Why did Pete experience pancreatitis?
“Pete was the best father-in-law you could get. Pete was very active, always swimming and walking. He was married to Kate, with four children; Tom, Lucy, Georgia and Bella.
On a Wednesday evening in 2022, Pete enjoyed watching one of his daughters play violin in the Opera, but on the Thursday he was complaining he felt sick. On Friday he collapsed at home where he was with Kate. The ambulance arrived and were immediately worried about him, so sent him to a specialist centre for pancreatitis.
He was diagnosed with severe acute necrotising pancreatitis, so his pancreatic tissue was dying. Tom and I went to go and visit him on the Saturday morning, and when we arrived, his bed was empty and his belongings were on the floor outside his room. We panicked and the colour drained from Tom’s face. We were told he’d been taken to intensive care.“
Talk us through Pete’s time in intensive care
“In intensive care, Pete was conscious but he had ICU delirium. This was so hard for Tom to see his dad so distressed. Eventually, they put Pete into an induced coma to take the pressure off his other organs and give him a chance to fight the pancreatitis.
Pete just wasn’t getting better. He had pseudocysts (collections of fluid) on his pancreas, his organs were failing, first his heart and then his liver. It was hard on us all to watch. He made it through his daughters’ birthday, and the next day we were told there’s nothing more they could do. So we sat with him, listening to music and talking to him. The hospital had done everything they could. Just seven days after he enjoyed a day out at the opera, Pete died aged just 69 years old. In just six weeks, he would’ve celebrated his 50th wedding anniversary with Kate.

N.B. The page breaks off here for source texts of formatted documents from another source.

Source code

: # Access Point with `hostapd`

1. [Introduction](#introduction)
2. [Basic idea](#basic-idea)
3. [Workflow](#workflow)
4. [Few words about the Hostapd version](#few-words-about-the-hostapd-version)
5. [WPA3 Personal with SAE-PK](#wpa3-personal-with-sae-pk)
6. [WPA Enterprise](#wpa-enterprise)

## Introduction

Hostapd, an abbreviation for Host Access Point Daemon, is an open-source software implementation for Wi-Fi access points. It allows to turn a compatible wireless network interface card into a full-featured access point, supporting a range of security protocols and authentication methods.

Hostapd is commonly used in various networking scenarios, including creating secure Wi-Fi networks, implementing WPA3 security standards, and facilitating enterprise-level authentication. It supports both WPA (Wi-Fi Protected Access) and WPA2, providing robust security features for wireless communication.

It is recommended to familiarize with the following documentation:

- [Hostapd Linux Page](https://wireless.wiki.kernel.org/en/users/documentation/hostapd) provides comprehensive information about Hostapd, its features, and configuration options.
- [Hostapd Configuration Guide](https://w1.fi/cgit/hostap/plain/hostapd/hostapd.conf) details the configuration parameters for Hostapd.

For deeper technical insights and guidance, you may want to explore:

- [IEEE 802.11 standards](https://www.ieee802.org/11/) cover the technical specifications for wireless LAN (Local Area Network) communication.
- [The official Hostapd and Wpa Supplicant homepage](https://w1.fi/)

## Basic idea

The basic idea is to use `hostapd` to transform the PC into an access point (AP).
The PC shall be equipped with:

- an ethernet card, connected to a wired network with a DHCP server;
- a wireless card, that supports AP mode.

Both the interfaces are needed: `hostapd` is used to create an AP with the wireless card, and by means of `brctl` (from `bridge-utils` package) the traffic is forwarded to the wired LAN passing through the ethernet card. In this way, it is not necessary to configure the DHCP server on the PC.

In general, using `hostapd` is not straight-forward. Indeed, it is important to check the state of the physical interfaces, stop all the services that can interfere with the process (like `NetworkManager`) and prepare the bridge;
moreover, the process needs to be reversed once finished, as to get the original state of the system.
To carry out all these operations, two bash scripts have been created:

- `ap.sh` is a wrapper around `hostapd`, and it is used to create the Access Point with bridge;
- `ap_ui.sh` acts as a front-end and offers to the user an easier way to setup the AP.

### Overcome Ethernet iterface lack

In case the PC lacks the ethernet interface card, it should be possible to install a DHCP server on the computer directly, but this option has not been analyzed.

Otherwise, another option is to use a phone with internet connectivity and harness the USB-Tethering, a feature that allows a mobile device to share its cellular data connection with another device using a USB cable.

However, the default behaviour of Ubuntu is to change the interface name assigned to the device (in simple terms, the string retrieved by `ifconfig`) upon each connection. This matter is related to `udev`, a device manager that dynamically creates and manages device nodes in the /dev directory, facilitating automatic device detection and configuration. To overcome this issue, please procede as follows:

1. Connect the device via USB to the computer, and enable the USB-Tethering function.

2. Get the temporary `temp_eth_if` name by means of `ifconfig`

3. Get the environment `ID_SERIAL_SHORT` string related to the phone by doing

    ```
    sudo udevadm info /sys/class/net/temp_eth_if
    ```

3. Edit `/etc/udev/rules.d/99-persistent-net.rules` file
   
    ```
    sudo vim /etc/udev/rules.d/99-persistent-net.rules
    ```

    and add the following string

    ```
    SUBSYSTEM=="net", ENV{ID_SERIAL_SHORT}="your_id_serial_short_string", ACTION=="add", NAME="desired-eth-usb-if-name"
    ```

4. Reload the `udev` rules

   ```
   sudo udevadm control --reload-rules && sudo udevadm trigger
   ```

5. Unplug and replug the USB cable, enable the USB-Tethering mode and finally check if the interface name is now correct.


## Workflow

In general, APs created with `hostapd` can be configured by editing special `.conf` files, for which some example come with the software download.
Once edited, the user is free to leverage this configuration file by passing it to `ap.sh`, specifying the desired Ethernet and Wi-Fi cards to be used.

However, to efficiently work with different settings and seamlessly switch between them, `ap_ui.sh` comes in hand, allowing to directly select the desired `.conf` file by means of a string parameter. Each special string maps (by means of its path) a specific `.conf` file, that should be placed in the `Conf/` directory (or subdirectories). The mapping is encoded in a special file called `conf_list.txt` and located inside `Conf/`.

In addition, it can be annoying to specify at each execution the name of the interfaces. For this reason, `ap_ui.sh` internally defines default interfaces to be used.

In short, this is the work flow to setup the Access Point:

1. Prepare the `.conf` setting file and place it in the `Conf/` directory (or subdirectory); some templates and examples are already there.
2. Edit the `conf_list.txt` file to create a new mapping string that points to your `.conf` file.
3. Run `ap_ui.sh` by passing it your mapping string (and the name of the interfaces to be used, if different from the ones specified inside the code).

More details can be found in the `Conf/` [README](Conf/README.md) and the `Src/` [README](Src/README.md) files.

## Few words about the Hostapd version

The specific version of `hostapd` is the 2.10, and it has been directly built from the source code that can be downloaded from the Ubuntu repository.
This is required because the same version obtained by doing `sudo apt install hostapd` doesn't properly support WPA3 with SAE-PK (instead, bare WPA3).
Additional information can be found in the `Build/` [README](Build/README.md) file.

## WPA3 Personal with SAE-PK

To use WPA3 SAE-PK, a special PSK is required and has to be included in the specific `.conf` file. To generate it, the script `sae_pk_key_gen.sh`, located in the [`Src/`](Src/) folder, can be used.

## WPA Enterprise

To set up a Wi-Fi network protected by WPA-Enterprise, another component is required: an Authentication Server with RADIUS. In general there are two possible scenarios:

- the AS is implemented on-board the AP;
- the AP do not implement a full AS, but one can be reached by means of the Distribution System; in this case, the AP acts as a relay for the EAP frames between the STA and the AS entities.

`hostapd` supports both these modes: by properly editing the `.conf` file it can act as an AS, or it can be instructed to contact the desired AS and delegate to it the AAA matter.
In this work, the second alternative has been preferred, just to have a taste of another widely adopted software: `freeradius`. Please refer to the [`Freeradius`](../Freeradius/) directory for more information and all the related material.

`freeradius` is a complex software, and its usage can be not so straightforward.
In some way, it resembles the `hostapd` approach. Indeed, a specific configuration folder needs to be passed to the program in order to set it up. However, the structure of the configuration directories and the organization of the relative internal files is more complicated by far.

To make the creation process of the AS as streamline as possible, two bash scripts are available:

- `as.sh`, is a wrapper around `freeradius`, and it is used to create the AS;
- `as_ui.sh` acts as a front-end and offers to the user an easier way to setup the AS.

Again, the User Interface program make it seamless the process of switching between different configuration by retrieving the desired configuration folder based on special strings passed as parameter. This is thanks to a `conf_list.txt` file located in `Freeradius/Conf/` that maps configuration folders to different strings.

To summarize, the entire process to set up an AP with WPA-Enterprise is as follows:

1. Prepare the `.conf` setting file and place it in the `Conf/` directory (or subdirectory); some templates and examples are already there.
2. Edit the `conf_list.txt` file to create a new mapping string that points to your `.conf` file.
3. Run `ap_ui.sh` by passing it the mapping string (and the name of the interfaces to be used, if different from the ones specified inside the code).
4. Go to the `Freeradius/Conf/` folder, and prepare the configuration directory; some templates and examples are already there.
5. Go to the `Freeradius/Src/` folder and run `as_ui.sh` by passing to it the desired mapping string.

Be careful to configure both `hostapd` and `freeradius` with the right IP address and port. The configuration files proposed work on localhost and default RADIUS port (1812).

Pete had this gift of making you feel welcomed and special. He was positive, stoic and kind. There is a big gaping hole in our lives where Pete once was. He’d had such an incredible life, so he had so many stories to tell. We all miss hearing him tell them.“
Why are you sharing this story today?
“Our family has experienced pancreatitis twice now. Our family is living proof that you can fully recover from an acute pancreatitis attack and live a full life. But we’re also living proof of how deadly pancreatitis can be. How can it be that in today’s world, the only treatment for Pete was putting him in a coma to ease the pressure on his other organs? How is there no treatment for this condition?
Pete wanted to help people, and he’d want his story to be told. When he died we also raised almost £2,000 for Guts UK in his memory, keeping his legacy alive. Pete would be telling his story much more eloquently than I am, and it would be guaranteed that you’d laugh, cry and cheer. Pete lived life to the full, and although his life was cut too short, he certainly packed a lot in there.“
There is no effective treatment for pancreatitis. There is no cure.
Guts UK is dedicated to finding an effective treatment, a cure for this misunderstood and underfunded condition. We are building a community affected by pancreatitis, comforted in knowing they’re not alone.